Cloning of Talaromyces emersonii amyloglucosidase gene

[0171] PCR reactions using Talaromyces emersonii genomic DNA was performed with the primers 102435 and 117361 shown below.

[0172] Primer 102435: 5′-GTNCTNAAYAAYATHGG-3′ (SEQ ID NO. 27)

[0173] Primer 117361: 3′-CTRAAYACCCTYCTYCA-5′ (SEQ ID NO. 28)

[0174] PCR reactions were performed in a Hybaid thermocycler. The primers were added at 20 to 50 pmol each to 1 μg genomic DNA isolated as described in Example 7. Initial denaturation was for 5 minutes at 94° C. The amplification consisted of 30 cycles under the following conditions: denaturation for 1 minute at 94° C.; annealing for 1 minute at 40-55° C.; elongation for 2 minutes at 72° C. (5 minutes at last cycle). Four bands of 1400, 800, 650, and 525 bp were observed following electrophoresis on a 1%agarose gel. All four bands were purified from the gel using a Qiaquick DNA gel extraction kit and cloned into the vector pCR®2.1 (Invitrogen, Carlsbad, Calif.) according to the manufacturer's instructions. Sequencing of a few clones from each band and sequence comparisons to the Aspergillus niger amyloglucosidase revealed that a clone from the 650 bp band encoded for the N-terminal part of the Talaromyces emersonii amyloglucosidase. This clone was designated pJaL497.
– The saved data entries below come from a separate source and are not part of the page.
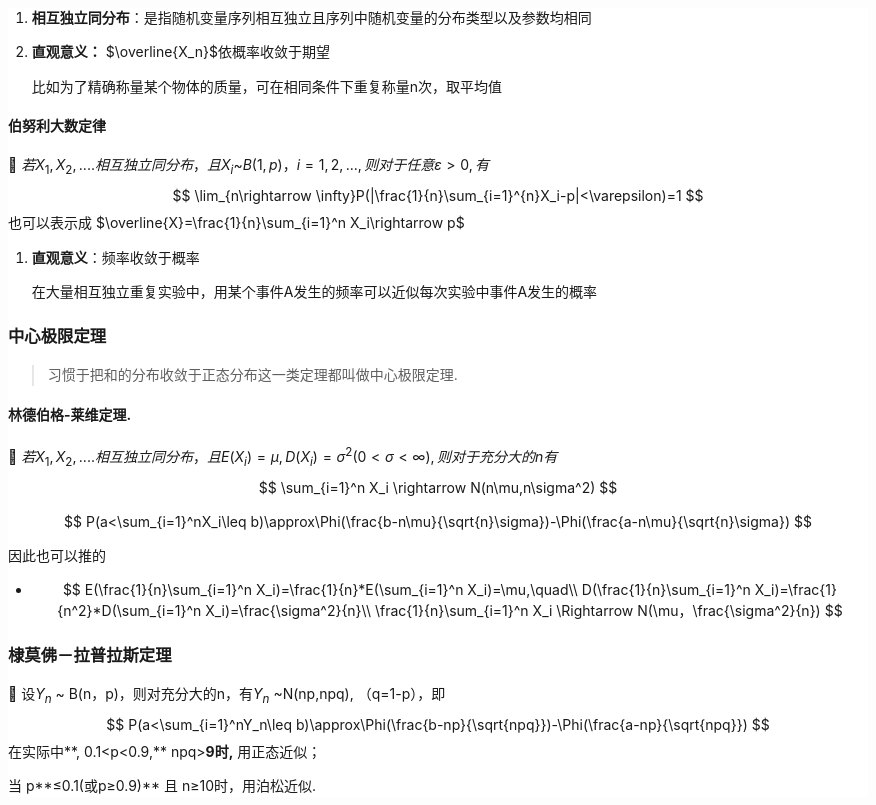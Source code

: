 1. **相互独立同分布**：是指随机变量序列相互独立且序列中随机变量的分布类型以及参数均相同

2. **直观意义：** $\overline{X_n}$依概率收敛于期望

   比如为了精确称量某个物体的质量，可在相同条件下重复称量n次，取平均值



#### 伯努利大数定律

:goat: $若X_1,X_2,....相互独立同分布，且X_i$~$B(1,p)，i=1,2,...,则对于任意\varepsilon>0,有$
$$
\lim_{n\rightarrow \infty}P(|\frac{1}{n}\sum_{i=1}^{n}X_i-p|<\varepsilon)=1
$$
也可以表示成	$\overline{X}=\frac{1}{n}\sum_{i=1}^n X_i\rightarrow p$

1. **直观意义**：频率收敛于概率

   在大量相互独立重复实验中，用某个事件A发生的频率可以近似每次实验中事件A发生的概率

   

### 中心极限定理

> 习惯于把和的分布收敛于正态分布这一类定理都叫做中心极限定理.

#### 林德伯格-莱维定理.

:goat: $若X_1,X_2,....相互独立同分布，且E(X_i)=\mu,D(X_i)=\sigma^2(0<\sigma<\infty),则对于充分大的n有$
$$
\sum_{i=1}^n X_i  \rightarrow N(n\mu,n\sigma^2)
$$

$$
P(a<\sum_{i=1}^nX_i\leq b)\approx\Phi(\frac{b-n\mu}{\sqrt{n}\sigma})-\Phi(\frac{a-n\mu}{\sqrt{n}\sigma})
$$

因此也可以推的

* $$
  E(\frac{1}{n}\sum_{i=1}^n X_i)=\frac{1}{n}*E(\sum_{i=1}^n X_i)=\mu,\quad\\
  D(\frac{1}{n}\sum_{i=1}^n X_i)=\frac{1}{n^2}*D(\sum_{i=1}^n X_i)=\frac{\sigma^2}{n}\\
\frac{1}{n}\sum_{i=1}^n X_i \Rightarrow N(\mu，\frac{\sigma^2}{n})
  $$



### 棣莫佛－拉普拉斯定理

:goat: 设$Y_n$ ~ B(n，p)，则对充分大的n，有$Y_n$ ~N(np,npq), （q=1-p），即
$$
P(a<\sum_{i=1}^nY_n\leq b)\approx\Phi(\frac{b-np}{\sqrt{npq}})-\Phi(\frac{a-np}{\sqrt{npq}})
$$
在实际中**, 0.1<p<0.9,** npq>**9时,** 用正态近似； 

当 p**≤0.1(或p≥0.9)** 且 n≥10时，用泊松近似.

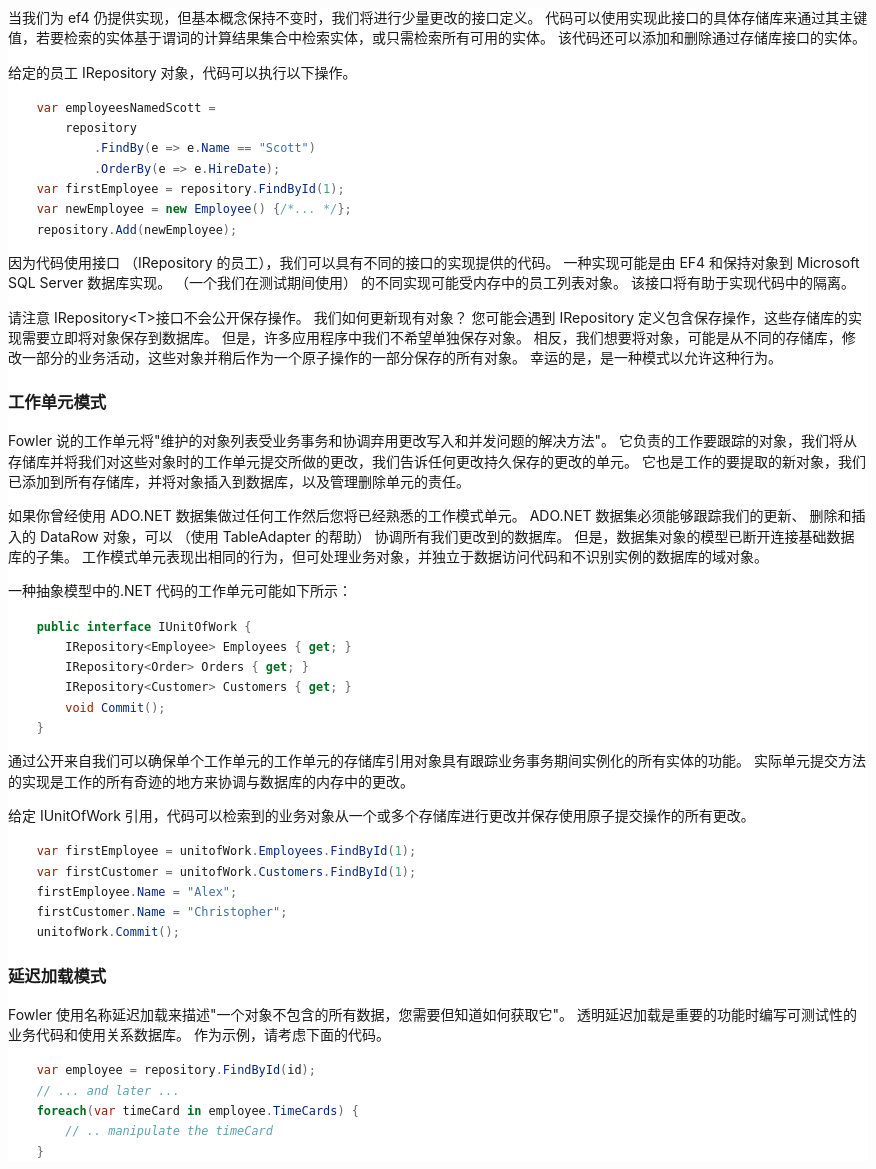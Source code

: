 当我们为 ef4 仍提供实现，但基本概念保持不变时，我们将进行少量更改的接口定义。 代码可以使用实现此接口的具体存储库来通过其主键值，若要检索的实体基于谓词的计算结果集合中检索实体，或只需检索所有可用的实体。 该代码还可以添加和删除通过存储库接口的实体。

给定的员工 IRepository 对象，代码可以执行以下操作。

``` csharp
    var employeesNamedScott =
        repository
            .FindBy(e => e.Name == "Scott")
            .OrderBy(e => e.HireDate);
    var firstEmployee = repository.FindById(1);
    var newEmployee = new Employee() {/*... */};
    repository.Add(newEmployee);
```

因为代码使用接口 （IRepository 的员工），我们可以具有不同的接口的实现提供的代码。 一种实现可能是由 EF4 和保持对象到 Microsoft SQL Server 数据库实现。 （一个我们在测试期间使用） 的不同实现可能受内存中的员工列表对象。 该接口将有助于实现代码中的隔离。

请注意 IRepository&lt;T&gt;接口不会公开保存操作。 我们如何更新现有对象？ 您可能会遇到 IRepository 定义包含保存操作，这些存储库的实现需要立即将对象保存到数据库。 但是，许多应用程序中我们不希望单独保存对象。 相反，我们想要将对象，可能是从不同的存储库，修改一部分的业务活动，这些对象并稍后作为一个原子操作的一部分保存的所有对象。 幸运的是，是一种模式以允许这种行为。

### <a name="the-unit-of-work-pattern"></a>工作单元模式

Fowler 说的工作单元将"维护的对象列表受业务事务和协调弃用更改写入和并发问题的解决方法"。 它负责的工作要跟踪的对象，我们将从存储库并将我们对这些对象时的工作单元提交所做的更改，我们告诉任何更改持久保存的更改的单元。 它也是工作的要提取的新对象，我们已添加到所有存储库，并将对象插入到数据库，以及管理删除单元的责任。

如果你曾经使用 ADO.NET 数据集做过任何工作然后您将已经熟悉的工作模式单元。 ADO.NET 数据集必须能够跟踪我们的更新、 删除和插入的 DataRow 对象，可以 （使用 TableAdapter 的帮助） 协调所有我们更改到的数据库。 但是，数据集对象的模型已断开连接基础数据库的子集。 工作模式单元表现出相同的行为，但可处理业务对象，并独立于数据访问代码和不识别实例的数据库的域对象。

一种抽象模型中的.NET 代码的工作单元可能如下所示：

``` csharp
    public interface IUnitOfWork {
        IRepository<Employee> Employees { get; }
        IRepository<Order> Orders { get; }
        IRepository<Customer> Customers { get; }
        void Commit();
    }
```

通过公开来自我们可以确保单个工作单元的工作单元的存储库引用对象具有跟踪业务事务期间实例化的所有实体的功能。 实际单元提交方法的实现是工作的所有奇迹的地方来协调与数据库的内存中的更改。 

给定 IUnitOfWork 引用，代码可以检索到的业务对象从一个或多个存储库进行更改并保存使用原子提交操作的所有更改。

``` csharp
    var firstEmployee = unitofWork.Employees.FindById(1);
    var firstCustomer = unitofWork.Customers.FindById(1);
    firstEmployee.Name = "Alex";
    firstCustomer.Name = "Christopher";
    unitofWork.Commit();
```

### <a name="the-lazy-load-pattern"></a>延迟加载模式

Fowler 使用名称延迟加载来描述"一个对象不包含的所有数据，您需要但知道如何获取它"。 透明延迟加载是重要的功能时编写可测试性的业务代码和使用关系数据库。 作为示例，请考虑下面的代码。

``` csharp
    var employee = repository.FindById(id);
    // ... and later ...
    foreach(var timeCard in employee.TimeCards) {
        // .. manipulate the timeCard
    }
```
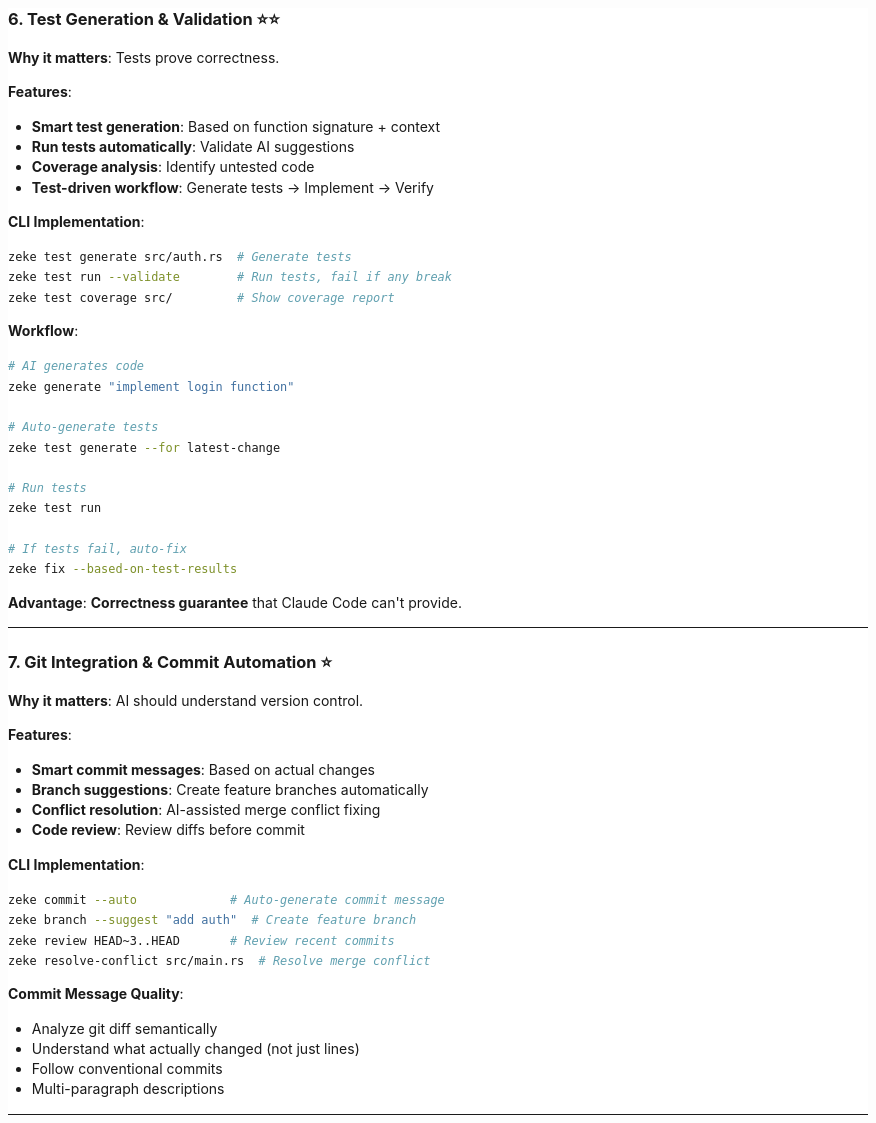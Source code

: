 
### 6. **Test Generation & Validation** ⭐⭐
**Why it matters**: Tests prove correctness.

**Features**:
- **Smart test generation**: Based on function signature + context
- **Run tests automatically**: Validate AI suggestions
- **Coverage analysis**: Identify untested code
- **Test-driven workflow**: Generate tests → Implement → Verify

**CLI Implementation**:
```bash
zeke test generate src/auth.rs  # Generate tests
zeke test run --validate        # Run tests, fail if any break
zeke test coverage src/         # Show coverage report
```

**Workflow**:
```bash
# AI generates code
zeke generate "implement login function"

# Auto-generate tests
zeke test generate --for latest-change

# Run tests
zeke test run

# If tests fail, auto-fix
zeke fix --based-on-test-results
```

**Advantage**: **Correctness guarantee** that Claude Code can't provide.

---

### 7. **Git Integration & Commit Automation** ⭐
**Why it matters**: AI should understand version control.

**Features**:
- **Smart commit messages**: Based on actual changes
- **Branch suggestions**: Create feature branches automatically
- **Conflict resolution**: AI-assisted merge conflict fixing
- **Code review**: Review diffs before commit

**CLI Implementation**:
```bash
zeke commit --auto             # Auto-generate commit message
zeke branch --suggest "add auth"  # Create feature branch
zeke review HEAD~3..HEAD       # Review recent commits
zeke resolve-conflict src/main.rs  # Resolve merge conflict
```

**Commit Message Quality**:
- Analyze git diff semantically
- Understand what actually changed (not just lines)
- Follow conventional commits
- Multi-paragraph descriptions

---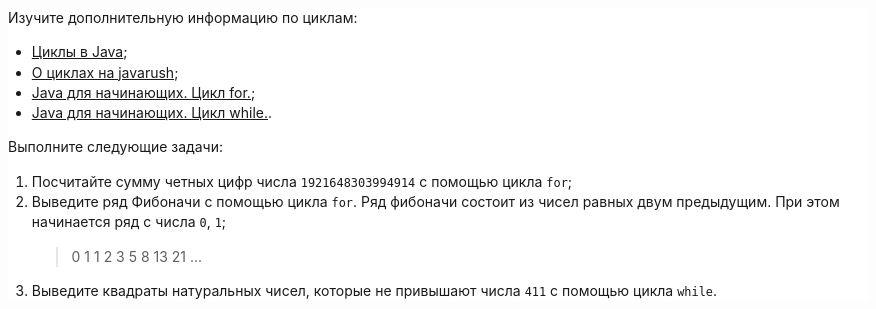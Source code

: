 Изучите дополнительную информацию по циклам:

- [Циклы в Java](https://vertex-academy.com/tutorials/ru/cikly-v-java/);
- [О циклах на javarush](https://javarush.ru/groups/posts/cikly-java);
- [Java для начинающих. Цикл for.](https://www.youtube.com/watch?v=UYbdAmgcNVc);
- [Java для начинающих. Цикл while.](https://www.youtube.com/watch?v=15PjODTSTaw).

Выполните следующие задачи:

1. Посчитайте сумму четных цифр числа `1921648303994914` с помощью цикла `for`;
2. Выведите ряд Фибоначи с помощью цикла `for`. Ряд фибоначи состоит из чисел равных двум предыдущим. При этом начинается ряд с числа `0`, `1`;
   > 0 1 1 2 3 5 8 13 21 ...
3. Выведите квадраты натуральных чисел, которые не привышают числа `411` с помощью цикла `while`.


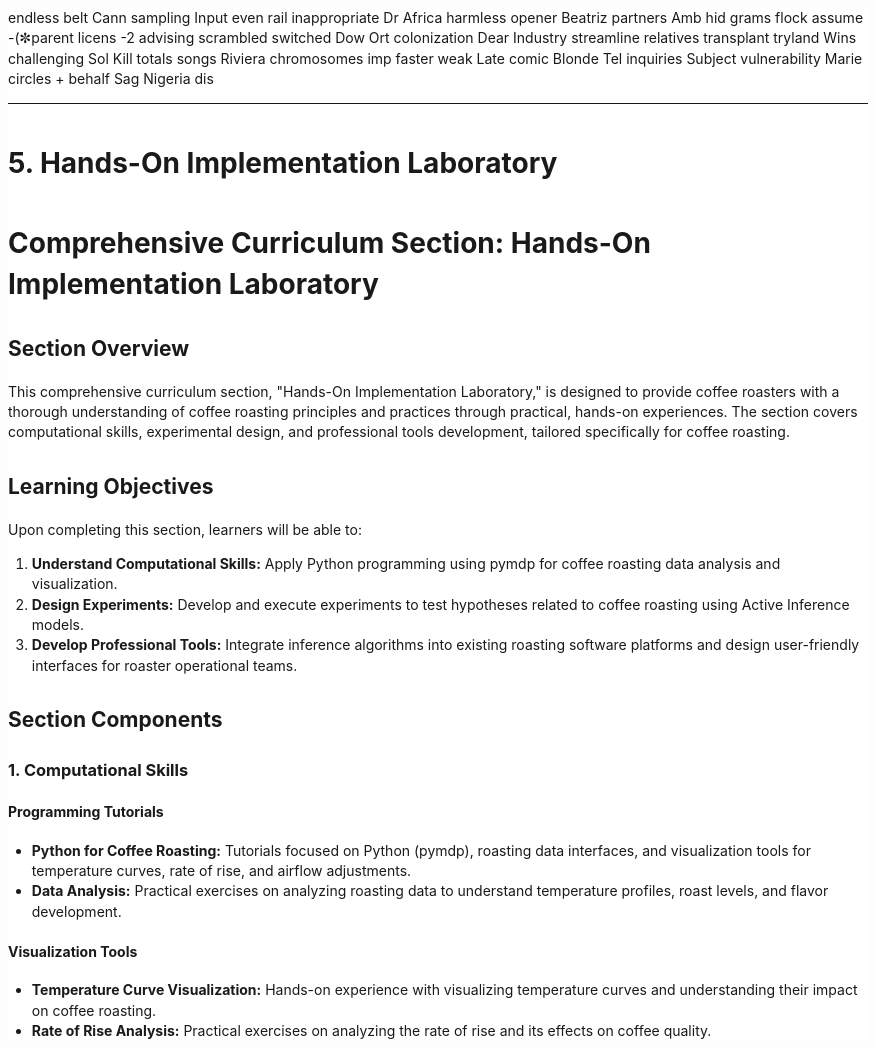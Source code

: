 

 endless belt Cann sampling Input even rail inappropriate Dr Africa harmless opener Beatriz partners Amb hid grams flock assume -(✼parent licens -2 advising scrambled switched Dow Ort colonization Dear Industry streamline relatives transplant tryland Wins challenging Sol Kill totals songs Riviera chromosomes imp faster weak Late comic Blonde Tel inquiries Subject vulnerability Marie circles + behalf Sag Nigeria dis

---

# 5. Hands-On Implementation Laboratory

# Comprehensive Curriculum Section: Hands-On Implementation Laboratory

## Section Overview

This comprehensive curriculum section, "Hands-On Implementation Laboratory," is designed to provide coffee roasters with a thorough understanding of coffee roasting principles and practices through practical, hands-on experiences. The section covers computational skills, experimental design, and professional tools development, tailored specifically for coffee roasting.

## Learning Objectives

Upon completing this section, learners will be able to:

1. **Understand Computational Skills:** Apply Python programming using pymdp for coffee roasting data analysis and visualization.
2. **Design Experiments:** Develop and execute experiments to test hypotheses related to coffee roasting using Active Inference models.
3. **Develop Professional Tools:** Integrate inference algorithms into existing roasting software platforms and design user-friendly interfaces for roaster operational teams.

## Section Components

### 1. Computational Skills

#### Programming Tutorials

- **Python for Coffee Roasting:** Tutorials focused on Python (pymdp), roasting data interfaces, and visualization tools for temperature curves, rate of rise, and airflow adjustments.
- **Data Analysis:** Practical exercises on analyzing roasting data to understand temperature profiles, roast levels, and flavor development.

#### Visualization Tools

- **Temperature Curve Visualization:** Hands-on experience with visualizing temperature curves and understanding their impact on coffee roasting.
- **Rate of Rise Analysis:** Practical exercises on analyzing the rate of rise and its effects on coffee quality.
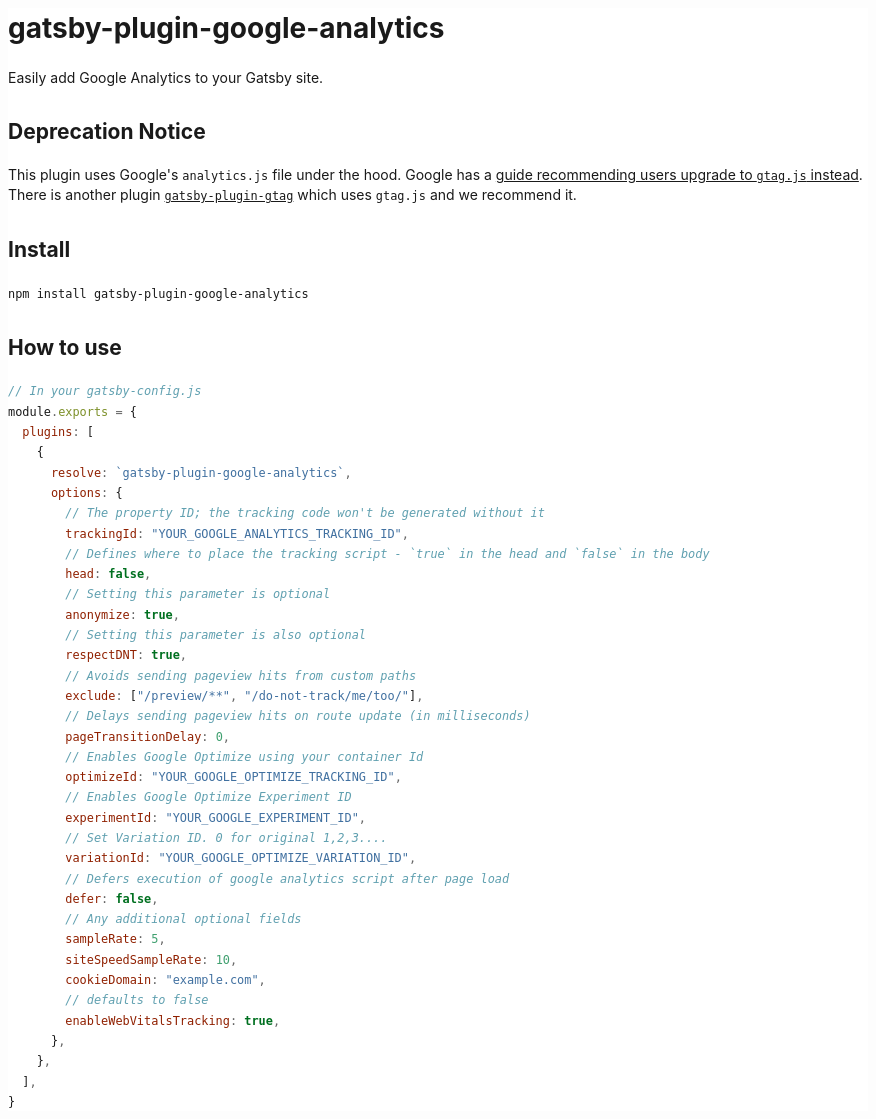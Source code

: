 # gatsby-plugin-google-analytics

Easily add Google Analytics to your Gatsby site.

## Deprecation Notice

This plugin uses Google's `analytics.js` file under the hood. Google has a [guide recommending users upgrade to `gtag.js` instead](https://developers.google.com/analytics/devguides/collection/upgrade/analyticsjs). There is another plugin [`gatsby-plugin-gtag`](https://gatsbyjs.com/plugins/gatsby-plugin-google-gtag/) which uses `gtag.js` and we recommend it.

## Install

```shell
npm install gatsby-plugin-google-analytics
```

## How to use

```javascript
// In your gatsby-config.js
module.exports = {
  plugins: [
    {
      resolve: `gatsby-plugin-google-analytics`,
      options: {
        // The property ID; the tracking code won't be generated without it
        trackingId: "YOUR_GOOGLE_ANALYTICS_TRACKING_ID",
        // Defines where to place the tracking script - `true` in the head and `false` in the body
        head: false,
        // Setting this parameter is optional
        anonymize: true,
        // Setting this parameter is also optional
        respectDNT: true,
        // Avoids sending pageview hits from custom paths
        exclude: ["/preview/**", "/do-not-track/me/too/"],
        // Delays sending pageview hits on route update (in milliseconds)
        pageTransitionDelay: 0,
        // Enables Google Optimize using your container Id
        optimizeId: "YOUR_GOOGLE_OPTIMIZE_TRACKING_ID",
        // Enables Google Optimize Experiment ID
        experimentId: "YOUR_GOOGLE_EXPERIMENT_ID",
        // Set Variation ID. 0 for original 1,2,3....
        variationId: "YOUR_GOOGLE_OPTIMIZE_VARIATION_ID",
        // Defers execution of google analytics script after page load
        defer: false,
        // Any additional optional fields
        sampleRate: 5,
        siteSpeedSampleRate: 10,
        cookieDomain: "example.com",
        // defaults to false
        enableWebVitalsTracking: true,
      },
    },
  ],
}
```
[0175] To obtain more of the gene a specific primer (123036) was made from the sequence of clone pJaL497. The primers 123036 and 127420, shown below, were used for PCR of Talaromyces emersonii genomic DNA and a single fragment of 1500 bp was obtained using the conditions described above.

[0176] Primer 123036: 5′-GTGAGCCCAAGTTCAATGTG-3′ (SEQ ID NO. 29)

[0177] Primer 127420: 3′-ACCCTYCTRCTRGGNTT-5′ (SEQ ID NO. 30)

[0178] The PCR fragment was cloned into the pCR®2.1 following the manufacturer's protocols and sequenced. The sequence confirmed that this clone encoded for the Talaromyces emersonii amyloglucosidase. The clone was designated pJaL507.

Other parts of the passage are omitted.